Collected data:
◆ ◆ ◆ ◆ ◆

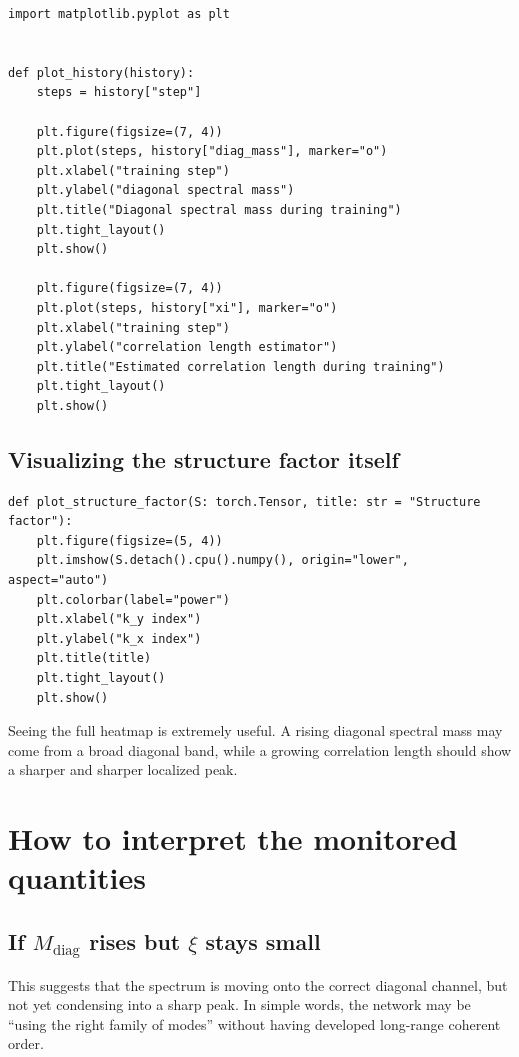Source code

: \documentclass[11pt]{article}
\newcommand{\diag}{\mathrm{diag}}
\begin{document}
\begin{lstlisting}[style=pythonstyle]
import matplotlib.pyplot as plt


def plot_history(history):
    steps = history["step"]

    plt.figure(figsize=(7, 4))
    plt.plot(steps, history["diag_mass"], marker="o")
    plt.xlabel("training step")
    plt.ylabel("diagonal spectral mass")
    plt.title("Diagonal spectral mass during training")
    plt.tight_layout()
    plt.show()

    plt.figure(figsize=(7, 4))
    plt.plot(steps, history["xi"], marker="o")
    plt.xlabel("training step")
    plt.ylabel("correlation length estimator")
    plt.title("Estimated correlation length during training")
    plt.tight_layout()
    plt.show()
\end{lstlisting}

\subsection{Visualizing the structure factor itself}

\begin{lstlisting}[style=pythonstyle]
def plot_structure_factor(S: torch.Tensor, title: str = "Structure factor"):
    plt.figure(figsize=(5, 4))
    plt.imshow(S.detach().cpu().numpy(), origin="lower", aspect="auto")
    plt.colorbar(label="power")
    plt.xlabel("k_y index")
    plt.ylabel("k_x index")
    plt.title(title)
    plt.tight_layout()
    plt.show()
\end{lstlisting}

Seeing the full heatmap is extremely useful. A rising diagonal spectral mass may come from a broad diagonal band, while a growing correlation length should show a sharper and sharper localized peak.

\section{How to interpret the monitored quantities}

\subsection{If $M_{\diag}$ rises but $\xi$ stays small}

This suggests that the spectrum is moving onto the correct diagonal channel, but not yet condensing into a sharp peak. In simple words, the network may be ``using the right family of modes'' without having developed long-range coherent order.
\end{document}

◆ ◆ ◆ ◆ ◆

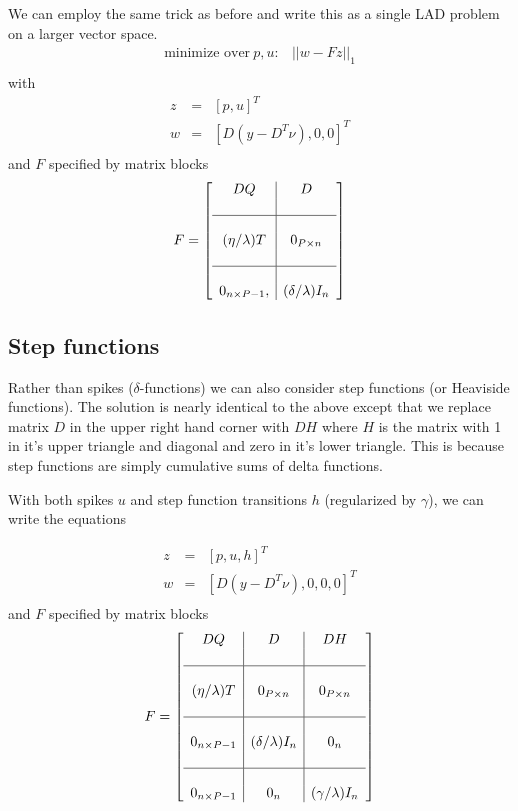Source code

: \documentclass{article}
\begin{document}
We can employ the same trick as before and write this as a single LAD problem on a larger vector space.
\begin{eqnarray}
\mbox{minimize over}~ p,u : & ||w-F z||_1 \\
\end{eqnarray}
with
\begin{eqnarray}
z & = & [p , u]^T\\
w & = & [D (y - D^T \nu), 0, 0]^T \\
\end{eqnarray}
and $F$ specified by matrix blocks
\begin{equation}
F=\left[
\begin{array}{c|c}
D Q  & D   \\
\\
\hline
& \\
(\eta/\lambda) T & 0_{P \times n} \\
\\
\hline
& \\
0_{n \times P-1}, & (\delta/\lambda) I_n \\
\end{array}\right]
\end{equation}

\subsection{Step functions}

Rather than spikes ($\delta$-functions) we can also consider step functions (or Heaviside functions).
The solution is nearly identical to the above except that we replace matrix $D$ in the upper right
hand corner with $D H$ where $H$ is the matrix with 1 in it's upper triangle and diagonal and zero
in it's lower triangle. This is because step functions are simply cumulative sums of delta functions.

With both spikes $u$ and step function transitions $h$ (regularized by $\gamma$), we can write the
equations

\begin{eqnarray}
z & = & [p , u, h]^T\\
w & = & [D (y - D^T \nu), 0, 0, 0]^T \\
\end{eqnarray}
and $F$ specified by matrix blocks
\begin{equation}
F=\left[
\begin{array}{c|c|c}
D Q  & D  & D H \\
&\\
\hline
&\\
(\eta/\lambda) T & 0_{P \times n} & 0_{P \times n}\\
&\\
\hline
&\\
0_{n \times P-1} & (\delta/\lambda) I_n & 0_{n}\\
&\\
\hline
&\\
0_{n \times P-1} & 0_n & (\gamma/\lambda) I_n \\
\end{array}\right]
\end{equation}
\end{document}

◆ ◆ ◆ ◆ ◆

§ Action item
Filter the entries above down to the lines that contain "length".

§ Response area
    plt.ylabel("correlation length estimator")
    plt.title("Estimated correlation length during training")
Seeing the full heatmap is extremely useful. A rising diagonal spectral mass may come from a broad diagonal band, while a growing correlation length should show a sharper and sharper localized peak.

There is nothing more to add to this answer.